**Work instruction:** Whichever lines of the entries hold the word "allow" should be identified and copied.

--- Exercise input Enclosed Below ---

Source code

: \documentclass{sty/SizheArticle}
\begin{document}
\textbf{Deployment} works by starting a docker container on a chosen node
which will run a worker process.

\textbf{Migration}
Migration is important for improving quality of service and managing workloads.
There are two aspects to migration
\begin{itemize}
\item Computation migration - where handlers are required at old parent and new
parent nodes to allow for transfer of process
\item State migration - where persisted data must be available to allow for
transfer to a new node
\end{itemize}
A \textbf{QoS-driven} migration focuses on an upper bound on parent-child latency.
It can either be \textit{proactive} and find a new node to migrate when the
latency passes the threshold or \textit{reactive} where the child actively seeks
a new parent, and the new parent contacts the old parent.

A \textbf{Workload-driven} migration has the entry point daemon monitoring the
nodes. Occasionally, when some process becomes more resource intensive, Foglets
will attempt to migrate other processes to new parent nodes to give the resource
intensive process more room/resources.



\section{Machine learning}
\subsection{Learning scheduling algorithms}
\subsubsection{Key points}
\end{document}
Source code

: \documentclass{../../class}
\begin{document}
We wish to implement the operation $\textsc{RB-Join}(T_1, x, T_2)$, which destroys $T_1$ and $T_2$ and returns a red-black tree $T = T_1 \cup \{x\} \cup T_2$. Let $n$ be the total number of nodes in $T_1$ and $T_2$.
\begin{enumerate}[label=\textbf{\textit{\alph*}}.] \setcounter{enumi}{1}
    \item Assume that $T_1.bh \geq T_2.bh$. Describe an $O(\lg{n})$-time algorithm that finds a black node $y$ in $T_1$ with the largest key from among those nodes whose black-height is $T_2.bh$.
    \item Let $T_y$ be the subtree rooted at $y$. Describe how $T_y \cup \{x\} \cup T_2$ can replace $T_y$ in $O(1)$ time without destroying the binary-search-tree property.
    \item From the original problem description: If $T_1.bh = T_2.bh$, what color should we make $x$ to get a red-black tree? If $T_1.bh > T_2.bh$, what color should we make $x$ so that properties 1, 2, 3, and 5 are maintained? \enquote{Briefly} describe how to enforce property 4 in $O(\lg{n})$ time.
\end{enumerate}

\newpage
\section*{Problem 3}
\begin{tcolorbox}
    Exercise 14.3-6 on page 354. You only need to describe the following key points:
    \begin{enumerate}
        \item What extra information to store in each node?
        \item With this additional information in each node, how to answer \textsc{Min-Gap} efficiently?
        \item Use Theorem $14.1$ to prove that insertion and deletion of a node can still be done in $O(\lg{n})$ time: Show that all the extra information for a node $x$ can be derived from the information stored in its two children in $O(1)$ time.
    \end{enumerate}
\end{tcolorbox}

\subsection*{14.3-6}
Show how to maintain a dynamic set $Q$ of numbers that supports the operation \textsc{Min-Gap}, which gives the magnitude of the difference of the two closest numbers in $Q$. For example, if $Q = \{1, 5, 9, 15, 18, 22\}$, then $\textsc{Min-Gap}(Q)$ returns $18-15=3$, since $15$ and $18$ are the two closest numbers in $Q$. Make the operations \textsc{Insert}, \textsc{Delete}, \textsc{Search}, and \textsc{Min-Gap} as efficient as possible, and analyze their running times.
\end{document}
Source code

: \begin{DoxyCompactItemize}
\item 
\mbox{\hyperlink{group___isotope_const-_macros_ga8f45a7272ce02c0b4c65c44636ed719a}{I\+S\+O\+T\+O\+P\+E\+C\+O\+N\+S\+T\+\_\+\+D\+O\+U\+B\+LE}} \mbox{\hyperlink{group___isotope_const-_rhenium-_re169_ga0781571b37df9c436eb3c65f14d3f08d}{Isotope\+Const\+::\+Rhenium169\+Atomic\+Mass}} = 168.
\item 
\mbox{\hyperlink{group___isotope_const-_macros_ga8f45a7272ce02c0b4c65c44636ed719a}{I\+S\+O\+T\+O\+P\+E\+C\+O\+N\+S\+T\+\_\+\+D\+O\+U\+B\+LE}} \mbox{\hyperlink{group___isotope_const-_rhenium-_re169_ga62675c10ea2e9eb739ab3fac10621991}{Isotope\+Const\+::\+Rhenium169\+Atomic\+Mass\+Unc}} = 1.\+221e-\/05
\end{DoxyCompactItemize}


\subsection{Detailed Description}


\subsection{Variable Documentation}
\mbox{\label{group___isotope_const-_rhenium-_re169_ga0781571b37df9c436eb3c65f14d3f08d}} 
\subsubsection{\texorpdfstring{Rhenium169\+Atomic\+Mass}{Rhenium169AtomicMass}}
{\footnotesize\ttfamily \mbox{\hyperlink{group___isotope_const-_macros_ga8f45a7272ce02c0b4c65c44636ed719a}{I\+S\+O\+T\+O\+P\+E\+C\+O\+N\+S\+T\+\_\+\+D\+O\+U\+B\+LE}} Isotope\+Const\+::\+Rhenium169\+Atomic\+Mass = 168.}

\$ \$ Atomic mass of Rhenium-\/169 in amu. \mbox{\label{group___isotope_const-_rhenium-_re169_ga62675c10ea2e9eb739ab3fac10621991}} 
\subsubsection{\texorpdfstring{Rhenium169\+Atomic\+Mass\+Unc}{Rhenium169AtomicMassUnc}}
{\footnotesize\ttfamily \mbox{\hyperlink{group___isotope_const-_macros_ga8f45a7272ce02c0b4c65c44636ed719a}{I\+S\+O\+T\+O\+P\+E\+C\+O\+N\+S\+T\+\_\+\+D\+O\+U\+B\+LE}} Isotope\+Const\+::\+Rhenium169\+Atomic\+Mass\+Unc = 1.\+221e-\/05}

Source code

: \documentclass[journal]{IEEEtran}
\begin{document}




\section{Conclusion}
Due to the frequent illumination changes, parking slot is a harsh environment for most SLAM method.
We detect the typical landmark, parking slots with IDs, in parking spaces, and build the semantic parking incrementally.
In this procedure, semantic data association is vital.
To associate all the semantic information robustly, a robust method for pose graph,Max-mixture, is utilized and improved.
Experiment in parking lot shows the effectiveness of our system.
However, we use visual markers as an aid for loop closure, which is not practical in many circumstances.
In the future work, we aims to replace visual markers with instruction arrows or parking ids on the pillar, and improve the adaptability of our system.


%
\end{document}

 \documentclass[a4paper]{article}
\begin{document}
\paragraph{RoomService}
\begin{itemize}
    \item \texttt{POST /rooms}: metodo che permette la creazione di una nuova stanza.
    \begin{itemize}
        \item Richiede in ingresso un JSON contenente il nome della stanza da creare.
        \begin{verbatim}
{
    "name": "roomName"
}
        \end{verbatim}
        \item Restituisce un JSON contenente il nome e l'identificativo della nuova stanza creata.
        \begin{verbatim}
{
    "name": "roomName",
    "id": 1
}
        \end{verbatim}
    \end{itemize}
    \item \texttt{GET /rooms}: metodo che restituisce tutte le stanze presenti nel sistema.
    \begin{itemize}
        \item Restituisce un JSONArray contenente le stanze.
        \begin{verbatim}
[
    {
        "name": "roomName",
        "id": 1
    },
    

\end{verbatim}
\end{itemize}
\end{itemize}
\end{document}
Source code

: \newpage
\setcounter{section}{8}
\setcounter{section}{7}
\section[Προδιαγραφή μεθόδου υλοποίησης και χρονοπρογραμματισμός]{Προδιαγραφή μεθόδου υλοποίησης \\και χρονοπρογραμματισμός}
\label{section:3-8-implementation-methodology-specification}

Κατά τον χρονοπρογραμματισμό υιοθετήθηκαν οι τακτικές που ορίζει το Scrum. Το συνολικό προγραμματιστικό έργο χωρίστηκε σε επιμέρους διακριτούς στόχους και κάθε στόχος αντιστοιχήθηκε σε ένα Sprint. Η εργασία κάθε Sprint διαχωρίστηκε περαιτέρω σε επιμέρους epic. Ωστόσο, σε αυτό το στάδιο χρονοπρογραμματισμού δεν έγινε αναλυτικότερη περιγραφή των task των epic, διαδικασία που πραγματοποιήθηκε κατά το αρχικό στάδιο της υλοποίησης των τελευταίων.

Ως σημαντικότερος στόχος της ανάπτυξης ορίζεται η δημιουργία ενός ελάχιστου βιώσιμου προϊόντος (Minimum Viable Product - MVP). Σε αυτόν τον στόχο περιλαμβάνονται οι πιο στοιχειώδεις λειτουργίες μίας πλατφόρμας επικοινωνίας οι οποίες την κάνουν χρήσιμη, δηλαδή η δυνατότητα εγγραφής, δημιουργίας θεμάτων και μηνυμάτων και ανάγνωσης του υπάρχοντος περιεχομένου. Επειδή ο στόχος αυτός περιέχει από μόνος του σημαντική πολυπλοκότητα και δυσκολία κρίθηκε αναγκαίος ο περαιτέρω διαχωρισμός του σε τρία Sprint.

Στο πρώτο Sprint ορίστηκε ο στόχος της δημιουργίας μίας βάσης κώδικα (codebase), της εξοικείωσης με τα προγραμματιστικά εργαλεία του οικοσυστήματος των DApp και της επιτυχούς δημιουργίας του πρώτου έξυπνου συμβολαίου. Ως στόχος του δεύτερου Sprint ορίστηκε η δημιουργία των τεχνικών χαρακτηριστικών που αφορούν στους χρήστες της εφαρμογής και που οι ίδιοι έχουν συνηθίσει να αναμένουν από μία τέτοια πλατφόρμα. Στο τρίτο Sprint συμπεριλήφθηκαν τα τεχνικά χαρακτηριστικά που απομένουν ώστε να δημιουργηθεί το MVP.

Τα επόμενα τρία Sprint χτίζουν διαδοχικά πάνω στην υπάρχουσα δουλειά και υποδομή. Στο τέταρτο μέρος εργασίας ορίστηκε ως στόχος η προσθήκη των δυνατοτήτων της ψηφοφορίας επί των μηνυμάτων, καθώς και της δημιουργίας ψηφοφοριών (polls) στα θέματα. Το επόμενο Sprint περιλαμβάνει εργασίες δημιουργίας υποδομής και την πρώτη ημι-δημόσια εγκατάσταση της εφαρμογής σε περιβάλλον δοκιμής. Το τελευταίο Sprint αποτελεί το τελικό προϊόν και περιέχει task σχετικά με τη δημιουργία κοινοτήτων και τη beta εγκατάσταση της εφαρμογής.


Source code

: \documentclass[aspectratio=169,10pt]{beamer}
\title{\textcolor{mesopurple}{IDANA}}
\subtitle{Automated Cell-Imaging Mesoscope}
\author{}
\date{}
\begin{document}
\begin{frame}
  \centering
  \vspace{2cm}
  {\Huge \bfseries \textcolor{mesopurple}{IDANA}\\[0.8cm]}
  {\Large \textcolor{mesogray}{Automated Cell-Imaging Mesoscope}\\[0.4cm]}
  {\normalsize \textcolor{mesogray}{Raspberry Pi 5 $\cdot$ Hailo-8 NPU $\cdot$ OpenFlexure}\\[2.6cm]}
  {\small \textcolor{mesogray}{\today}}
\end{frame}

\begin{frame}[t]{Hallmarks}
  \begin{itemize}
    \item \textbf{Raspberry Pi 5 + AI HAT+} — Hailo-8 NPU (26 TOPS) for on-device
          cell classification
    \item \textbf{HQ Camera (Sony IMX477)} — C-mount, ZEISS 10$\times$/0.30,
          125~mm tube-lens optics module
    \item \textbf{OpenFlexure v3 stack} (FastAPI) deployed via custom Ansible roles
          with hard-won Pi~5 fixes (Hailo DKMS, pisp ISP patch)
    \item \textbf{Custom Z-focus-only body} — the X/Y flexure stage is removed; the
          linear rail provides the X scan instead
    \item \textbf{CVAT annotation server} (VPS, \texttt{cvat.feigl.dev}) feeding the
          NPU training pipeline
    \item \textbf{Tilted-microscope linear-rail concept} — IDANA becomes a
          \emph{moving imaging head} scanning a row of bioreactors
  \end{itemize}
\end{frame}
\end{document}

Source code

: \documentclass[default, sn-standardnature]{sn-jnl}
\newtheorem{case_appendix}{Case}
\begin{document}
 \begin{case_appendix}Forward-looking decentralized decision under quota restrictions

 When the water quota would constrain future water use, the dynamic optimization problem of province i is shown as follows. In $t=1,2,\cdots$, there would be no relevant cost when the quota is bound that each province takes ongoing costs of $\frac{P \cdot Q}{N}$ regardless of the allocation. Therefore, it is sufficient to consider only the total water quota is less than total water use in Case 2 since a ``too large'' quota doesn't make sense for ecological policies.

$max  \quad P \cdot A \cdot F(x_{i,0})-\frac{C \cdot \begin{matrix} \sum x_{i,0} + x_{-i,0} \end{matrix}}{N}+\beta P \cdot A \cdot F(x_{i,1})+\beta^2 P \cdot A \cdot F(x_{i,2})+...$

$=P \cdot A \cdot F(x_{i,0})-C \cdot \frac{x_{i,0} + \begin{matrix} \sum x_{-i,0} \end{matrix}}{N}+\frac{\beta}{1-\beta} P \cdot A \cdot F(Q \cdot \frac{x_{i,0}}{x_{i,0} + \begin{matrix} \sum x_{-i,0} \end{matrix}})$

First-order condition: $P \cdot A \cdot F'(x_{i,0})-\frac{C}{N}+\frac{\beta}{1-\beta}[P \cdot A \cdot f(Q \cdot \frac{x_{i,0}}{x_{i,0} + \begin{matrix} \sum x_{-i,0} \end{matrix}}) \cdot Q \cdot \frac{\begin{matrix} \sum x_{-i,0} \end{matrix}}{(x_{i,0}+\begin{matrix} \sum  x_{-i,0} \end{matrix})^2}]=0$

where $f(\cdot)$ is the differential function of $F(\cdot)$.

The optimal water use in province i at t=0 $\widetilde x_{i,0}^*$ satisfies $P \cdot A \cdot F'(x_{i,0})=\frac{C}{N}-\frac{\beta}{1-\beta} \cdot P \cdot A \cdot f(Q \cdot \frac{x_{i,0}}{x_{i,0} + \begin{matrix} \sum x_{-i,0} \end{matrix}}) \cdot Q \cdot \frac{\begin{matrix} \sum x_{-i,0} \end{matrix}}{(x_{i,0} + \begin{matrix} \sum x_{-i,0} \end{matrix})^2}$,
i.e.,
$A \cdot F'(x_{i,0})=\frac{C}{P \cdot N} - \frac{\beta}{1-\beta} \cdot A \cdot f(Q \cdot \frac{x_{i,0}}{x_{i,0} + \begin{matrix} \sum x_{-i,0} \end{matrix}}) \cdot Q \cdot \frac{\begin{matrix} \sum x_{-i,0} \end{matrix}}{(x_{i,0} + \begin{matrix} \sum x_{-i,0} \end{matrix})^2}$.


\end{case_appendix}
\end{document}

--- End of Enclosed Exercise input ---

**Solution to this problem:**
parent nodes to allow for transfer of process
\item State migration - where persisted data must be available to allow for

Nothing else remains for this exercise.